Penalized maximum likelihood

It is also possible to use projpred for computing traditional point estimates, such as Lasso (Tibshirani, 1996) or forward stepwise regression. These are fast to compute (require no reference model) and are therefore useful especially as baseline methods.

These can be computed by passing in the original data as “reference”, and then using all the same functions as earlier. We illustrate by computing the Lasso solution for simulated data we used in the previous section

# initialize the data reference
dref <- init_refmodel(x,y,family=gaussian())
lasso <- cv_varsel(dref, K=10, method='l1', nv_max=30) # tenfold CV for Lasso
varsel_plot(lasso, stats='rmse')

Also Lasso gives a good fit, comparable to that of the Bayesian model in terms of RMSE, but the projection finds a submodel with similar performance with fewer features. Furthermore, estimation of the noise variance is less straightforward for Lasso, so if we were interested in computing well calibrated predictive distributions for future data, projection would be the preferred choice also in this respect.

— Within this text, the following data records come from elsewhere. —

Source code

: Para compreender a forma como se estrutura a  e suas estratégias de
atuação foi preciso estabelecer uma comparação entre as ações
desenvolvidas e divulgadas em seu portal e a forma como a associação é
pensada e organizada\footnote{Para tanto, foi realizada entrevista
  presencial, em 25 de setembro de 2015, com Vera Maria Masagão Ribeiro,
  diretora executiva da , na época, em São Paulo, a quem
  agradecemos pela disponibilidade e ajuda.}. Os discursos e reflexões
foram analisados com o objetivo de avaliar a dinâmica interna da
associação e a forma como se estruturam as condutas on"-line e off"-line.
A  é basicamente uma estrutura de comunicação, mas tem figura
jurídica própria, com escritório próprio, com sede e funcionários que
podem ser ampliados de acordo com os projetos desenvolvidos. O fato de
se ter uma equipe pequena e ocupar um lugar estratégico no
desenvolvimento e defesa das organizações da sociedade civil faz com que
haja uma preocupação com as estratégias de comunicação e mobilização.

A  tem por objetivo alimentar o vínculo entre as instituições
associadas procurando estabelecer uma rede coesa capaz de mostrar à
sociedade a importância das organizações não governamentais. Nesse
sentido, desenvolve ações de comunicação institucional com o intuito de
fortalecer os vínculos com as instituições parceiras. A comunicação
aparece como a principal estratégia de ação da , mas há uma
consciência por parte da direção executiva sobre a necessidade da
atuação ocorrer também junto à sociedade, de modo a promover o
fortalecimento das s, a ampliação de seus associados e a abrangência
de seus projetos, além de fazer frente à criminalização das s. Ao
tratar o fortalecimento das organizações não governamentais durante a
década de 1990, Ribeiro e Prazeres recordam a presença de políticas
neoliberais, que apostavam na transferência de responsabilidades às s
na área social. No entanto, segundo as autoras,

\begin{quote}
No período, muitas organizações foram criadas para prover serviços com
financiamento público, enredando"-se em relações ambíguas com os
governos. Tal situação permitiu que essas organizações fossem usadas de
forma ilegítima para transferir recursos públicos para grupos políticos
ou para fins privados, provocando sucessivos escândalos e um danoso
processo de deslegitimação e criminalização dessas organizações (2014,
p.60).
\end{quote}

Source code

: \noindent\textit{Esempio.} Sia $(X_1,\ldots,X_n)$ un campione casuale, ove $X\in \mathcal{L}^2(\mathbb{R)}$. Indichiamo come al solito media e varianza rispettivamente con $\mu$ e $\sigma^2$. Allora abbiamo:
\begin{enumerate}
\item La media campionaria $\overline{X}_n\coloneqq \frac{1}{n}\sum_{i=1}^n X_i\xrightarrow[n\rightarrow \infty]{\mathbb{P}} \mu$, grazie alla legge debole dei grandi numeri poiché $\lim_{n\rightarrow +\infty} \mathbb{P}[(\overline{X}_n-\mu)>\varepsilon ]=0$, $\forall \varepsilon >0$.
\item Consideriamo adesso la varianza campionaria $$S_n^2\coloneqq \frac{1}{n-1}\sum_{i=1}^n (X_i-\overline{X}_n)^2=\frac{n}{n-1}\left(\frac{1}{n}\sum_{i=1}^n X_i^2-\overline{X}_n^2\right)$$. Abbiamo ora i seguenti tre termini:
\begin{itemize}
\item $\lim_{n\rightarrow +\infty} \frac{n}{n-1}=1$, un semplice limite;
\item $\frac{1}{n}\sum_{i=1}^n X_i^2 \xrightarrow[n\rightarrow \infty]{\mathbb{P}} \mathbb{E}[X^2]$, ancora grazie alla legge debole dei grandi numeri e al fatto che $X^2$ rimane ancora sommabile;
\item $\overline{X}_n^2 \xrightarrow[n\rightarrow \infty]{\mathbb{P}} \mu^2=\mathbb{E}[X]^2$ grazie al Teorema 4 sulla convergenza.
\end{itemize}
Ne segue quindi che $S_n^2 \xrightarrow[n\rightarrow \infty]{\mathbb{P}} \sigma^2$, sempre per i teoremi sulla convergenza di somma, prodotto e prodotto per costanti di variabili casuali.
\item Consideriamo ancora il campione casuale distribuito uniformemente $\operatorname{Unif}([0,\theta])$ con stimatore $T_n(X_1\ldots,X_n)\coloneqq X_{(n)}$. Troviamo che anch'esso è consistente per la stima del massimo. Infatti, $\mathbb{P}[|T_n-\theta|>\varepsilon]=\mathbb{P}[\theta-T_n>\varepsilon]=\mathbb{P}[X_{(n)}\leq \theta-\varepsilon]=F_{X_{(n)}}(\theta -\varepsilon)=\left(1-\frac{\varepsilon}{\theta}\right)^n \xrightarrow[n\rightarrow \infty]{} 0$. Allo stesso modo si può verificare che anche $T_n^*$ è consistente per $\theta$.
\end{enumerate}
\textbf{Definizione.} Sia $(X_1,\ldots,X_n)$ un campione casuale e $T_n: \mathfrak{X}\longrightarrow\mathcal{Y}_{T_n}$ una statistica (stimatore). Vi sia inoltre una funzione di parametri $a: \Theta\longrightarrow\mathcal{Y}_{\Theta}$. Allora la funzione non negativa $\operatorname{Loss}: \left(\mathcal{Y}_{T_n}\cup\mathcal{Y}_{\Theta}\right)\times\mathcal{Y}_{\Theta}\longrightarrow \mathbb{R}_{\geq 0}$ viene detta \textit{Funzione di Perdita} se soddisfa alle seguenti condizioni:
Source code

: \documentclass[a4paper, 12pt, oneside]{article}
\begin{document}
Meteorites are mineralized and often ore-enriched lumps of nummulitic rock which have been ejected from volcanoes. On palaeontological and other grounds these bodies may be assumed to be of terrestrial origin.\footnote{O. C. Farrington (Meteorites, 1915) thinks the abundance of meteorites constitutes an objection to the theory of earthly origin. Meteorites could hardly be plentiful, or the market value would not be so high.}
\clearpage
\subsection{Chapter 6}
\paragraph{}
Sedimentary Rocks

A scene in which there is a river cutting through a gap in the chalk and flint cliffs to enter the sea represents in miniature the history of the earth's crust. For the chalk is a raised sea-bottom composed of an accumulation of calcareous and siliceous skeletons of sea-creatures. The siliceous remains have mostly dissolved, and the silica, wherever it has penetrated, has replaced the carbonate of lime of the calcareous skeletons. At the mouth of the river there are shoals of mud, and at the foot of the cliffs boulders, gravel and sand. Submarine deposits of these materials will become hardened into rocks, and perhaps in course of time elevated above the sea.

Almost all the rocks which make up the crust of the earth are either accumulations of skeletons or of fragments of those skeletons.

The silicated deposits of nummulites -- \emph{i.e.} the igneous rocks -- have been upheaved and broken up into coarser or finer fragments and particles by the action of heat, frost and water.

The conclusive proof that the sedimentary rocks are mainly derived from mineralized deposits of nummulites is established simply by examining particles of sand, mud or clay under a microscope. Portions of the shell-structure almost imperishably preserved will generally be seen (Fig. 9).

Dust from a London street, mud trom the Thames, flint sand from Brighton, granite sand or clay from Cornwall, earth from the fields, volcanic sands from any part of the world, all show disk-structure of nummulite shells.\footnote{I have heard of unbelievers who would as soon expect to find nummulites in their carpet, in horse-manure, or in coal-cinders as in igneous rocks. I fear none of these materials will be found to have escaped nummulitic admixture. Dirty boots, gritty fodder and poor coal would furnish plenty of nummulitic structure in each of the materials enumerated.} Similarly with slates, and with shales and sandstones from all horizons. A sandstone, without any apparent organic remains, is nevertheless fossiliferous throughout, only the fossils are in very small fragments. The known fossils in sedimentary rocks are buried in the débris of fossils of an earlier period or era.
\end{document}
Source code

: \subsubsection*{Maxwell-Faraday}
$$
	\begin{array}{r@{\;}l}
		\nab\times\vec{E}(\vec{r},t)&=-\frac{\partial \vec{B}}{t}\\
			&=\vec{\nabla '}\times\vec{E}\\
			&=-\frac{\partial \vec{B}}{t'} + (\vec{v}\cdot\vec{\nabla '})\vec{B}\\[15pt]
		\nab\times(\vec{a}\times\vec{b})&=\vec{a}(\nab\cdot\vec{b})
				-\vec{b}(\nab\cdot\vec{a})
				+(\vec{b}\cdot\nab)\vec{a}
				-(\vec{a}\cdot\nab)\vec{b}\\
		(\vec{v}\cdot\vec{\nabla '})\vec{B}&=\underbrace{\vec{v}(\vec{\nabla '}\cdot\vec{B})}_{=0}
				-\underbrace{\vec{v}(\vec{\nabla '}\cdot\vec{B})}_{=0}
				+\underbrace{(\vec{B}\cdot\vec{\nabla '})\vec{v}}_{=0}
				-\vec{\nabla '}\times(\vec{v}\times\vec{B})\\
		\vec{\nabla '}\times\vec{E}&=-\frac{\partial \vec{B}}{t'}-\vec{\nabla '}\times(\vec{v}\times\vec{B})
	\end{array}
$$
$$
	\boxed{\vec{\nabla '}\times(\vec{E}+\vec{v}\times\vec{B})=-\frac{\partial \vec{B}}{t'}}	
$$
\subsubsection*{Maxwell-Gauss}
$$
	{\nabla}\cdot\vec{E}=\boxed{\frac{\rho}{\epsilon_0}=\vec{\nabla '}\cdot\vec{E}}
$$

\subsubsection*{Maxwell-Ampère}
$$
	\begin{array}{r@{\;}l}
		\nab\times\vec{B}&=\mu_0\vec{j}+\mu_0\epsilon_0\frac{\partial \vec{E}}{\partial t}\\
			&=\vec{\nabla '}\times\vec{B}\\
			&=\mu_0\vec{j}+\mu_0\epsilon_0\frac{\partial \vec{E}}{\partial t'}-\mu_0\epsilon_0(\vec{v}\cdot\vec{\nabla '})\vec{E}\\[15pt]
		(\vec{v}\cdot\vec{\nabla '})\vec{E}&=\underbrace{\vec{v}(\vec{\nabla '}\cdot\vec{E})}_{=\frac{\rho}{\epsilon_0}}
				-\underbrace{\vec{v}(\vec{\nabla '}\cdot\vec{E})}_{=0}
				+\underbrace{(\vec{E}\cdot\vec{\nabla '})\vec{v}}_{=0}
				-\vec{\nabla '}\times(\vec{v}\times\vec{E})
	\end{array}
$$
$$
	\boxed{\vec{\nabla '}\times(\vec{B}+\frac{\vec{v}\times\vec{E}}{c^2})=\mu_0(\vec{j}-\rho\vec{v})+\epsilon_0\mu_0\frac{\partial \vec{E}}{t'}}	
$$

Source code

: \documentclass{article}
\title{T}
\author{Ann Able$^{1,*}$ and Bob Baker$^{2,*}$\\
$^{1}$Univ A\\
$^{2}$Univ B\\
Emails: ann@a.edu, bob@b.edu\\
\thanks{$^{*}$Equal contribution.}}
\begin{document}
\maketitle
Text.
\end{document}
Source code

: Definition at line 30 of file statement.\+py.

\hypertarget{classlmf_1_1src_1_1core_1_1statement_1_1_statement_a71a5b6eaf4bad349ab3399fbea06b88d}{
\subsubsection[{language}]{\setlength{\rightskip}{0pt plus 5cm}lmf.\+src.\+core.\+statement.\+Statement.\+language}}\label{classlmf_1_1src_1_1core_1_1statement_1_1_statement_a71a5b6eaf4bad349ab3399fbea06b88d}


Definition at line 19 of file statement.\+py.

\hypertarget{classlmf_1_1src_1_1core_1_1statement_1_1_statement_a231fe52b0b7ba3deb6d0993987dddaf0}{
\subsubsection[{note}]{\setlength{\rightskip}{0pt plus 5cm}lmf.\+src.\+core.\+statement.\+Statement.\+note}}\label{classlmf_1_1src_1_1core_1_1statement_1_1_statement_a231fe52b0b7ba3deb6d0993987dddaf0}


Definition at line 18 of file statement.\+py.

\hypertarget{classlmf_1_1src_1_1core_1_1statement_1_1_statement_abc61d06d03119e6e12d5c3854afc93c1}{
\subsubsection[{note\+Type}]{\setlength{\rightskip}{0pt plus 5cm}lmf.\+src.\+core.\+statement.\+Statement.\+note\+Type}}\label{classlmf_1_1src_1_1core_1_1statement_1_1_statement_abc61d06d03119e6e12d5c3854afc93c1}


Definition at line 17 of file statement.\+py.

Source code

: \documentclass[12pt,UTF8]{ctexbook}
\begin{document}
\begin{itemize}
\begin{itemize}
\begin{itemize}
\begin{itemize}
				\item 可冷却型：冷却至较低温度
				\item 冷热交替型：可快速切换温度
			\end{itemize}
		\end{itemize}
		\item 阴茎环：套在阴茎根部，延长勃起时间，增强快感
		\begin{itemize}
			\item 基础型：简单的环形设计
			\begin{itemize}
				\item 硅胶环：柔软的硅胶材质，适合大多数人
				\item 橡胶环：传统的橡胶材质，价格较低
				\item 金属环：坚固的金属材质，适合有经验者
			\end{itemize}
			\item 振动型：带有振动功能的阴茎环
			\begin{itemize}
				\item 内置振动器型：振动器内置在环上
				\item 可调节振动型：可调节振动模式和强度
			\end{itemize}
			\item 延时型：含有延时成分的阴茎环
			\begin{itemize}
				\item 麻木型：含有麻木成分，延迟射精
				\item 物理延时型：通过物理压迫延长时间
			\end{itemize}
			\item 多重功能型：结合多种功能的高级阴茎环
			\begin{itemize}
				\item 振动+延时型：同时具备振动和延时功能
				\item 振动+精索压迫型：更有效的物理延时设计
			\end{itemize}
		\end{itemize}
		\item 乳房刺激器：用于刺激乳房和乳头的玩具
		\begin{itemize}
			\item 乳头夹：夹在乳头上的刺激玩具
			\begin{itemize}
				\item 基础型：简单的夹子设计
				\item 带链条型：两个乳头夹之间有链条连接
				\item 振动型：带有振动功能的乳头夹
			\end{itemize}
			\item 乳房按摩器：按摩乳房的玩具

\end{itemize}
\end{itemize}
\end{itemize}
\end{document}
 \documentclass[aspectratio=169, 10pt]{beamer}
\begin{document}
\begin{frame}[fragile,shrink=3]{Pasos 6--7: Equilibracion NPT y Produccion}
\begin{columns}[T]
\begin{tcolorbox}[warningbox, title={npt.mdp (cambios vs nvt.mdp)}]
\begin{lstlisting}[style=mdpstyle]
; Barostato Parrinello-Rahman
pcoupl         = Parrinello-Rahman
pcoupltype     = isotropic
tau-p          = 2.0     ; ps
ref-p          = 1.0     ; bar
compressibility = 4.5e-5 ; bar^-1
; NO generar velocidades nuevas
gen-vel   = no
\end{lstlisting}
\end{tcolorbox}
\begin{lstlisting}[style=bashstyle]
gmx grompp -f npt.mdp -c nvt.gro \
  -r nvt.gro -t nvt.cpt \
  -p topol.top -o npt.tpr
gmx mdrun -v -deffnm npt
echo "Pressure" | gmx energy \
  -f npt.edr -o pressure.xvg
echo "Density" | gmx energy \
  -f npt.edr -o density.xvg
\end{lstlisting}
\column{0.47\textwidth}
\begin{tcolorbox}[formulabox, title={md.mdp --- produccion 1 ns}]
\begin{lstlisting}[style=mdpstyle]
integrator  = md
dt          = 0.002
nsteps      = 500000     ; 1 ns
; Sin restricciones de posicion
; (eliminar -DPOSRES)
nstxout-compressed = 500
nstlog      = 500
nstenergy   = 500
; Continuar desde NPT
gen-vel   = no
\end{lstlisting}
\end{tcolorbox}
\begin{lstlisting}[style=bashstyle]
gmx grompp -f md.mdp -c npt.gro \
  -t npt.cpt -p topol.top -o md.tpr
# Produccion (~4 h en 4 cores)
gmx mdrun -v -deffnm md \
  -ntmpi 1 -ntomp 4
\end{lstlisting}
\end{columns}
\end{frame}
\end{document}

Here’s the greedy forward search with small L2-penalty for the coefficients.

fsel <- cv_varsel(dref, K=10, method='forward', regul=1)
varsel_plot(fsel, stats='rmse')

Forward search finds a sparser model with comparable performance to Lasso but starts overfitting when more features are added.

References

Carvalho, C.M., Polson, N.G., Scott, J.G. (2010). The horseshoe estimator for sparse signals. Biometrika 97(2):465–480.

Dupuis, J. A. and Robert, C. P. (2003). Variable selection in qualitative models via an entropic explanatory power. Journal of Statistical Planning and Inference, 111(1-2):77–94.

Goutis, C. and Robert, C. P. (1998). Model choice in generalised linear models: a Bayesian approach via Kullback–Leibler projections. Biometrika, 85(1):29–37.

Piironen, Juho and Vehtari, Aki (2017a). Comparison of Bayesian predictive methods for model selection. Statistics and Computing 27(3):711-735. DOI 10.1007/s11222-016-9649-y. Online

Piironen, Juho and Vehtari, Aki (2017b). On the Hyperprior Choice for the Global Shrinkage Parameter in the Horseshoe Prior. In Proceedings of the 20th International Conference on Artificial Intelligence and Statistics (AISTATS), PMLR 54:905-913, 2017. Online

Piironen, Juho and Vehtari, Aki (2017c). Sparsity information and regularization in the horseshoe and other shrinkage priors. Electronic Journal of Statistics, 11(2): 5018–5051. Online

Piironen, Juho, Paasiniemi, Markus and Vehtari, Aki (2018). Projective Inference in High-dimensional Problems: Prediction and Feature Selection. Preprint

Tibshirani, Robert (1996). Regression shrinkage and selection via the Lasso. Journal of the Royal Statistical Society. Series B (Methodological), 58(1):267–288, 1996.

Tran, M.N., Nott, D.J., Leng, C. (2012): The predictive Lasso. Statistics and Computing 22(5):1069-1084.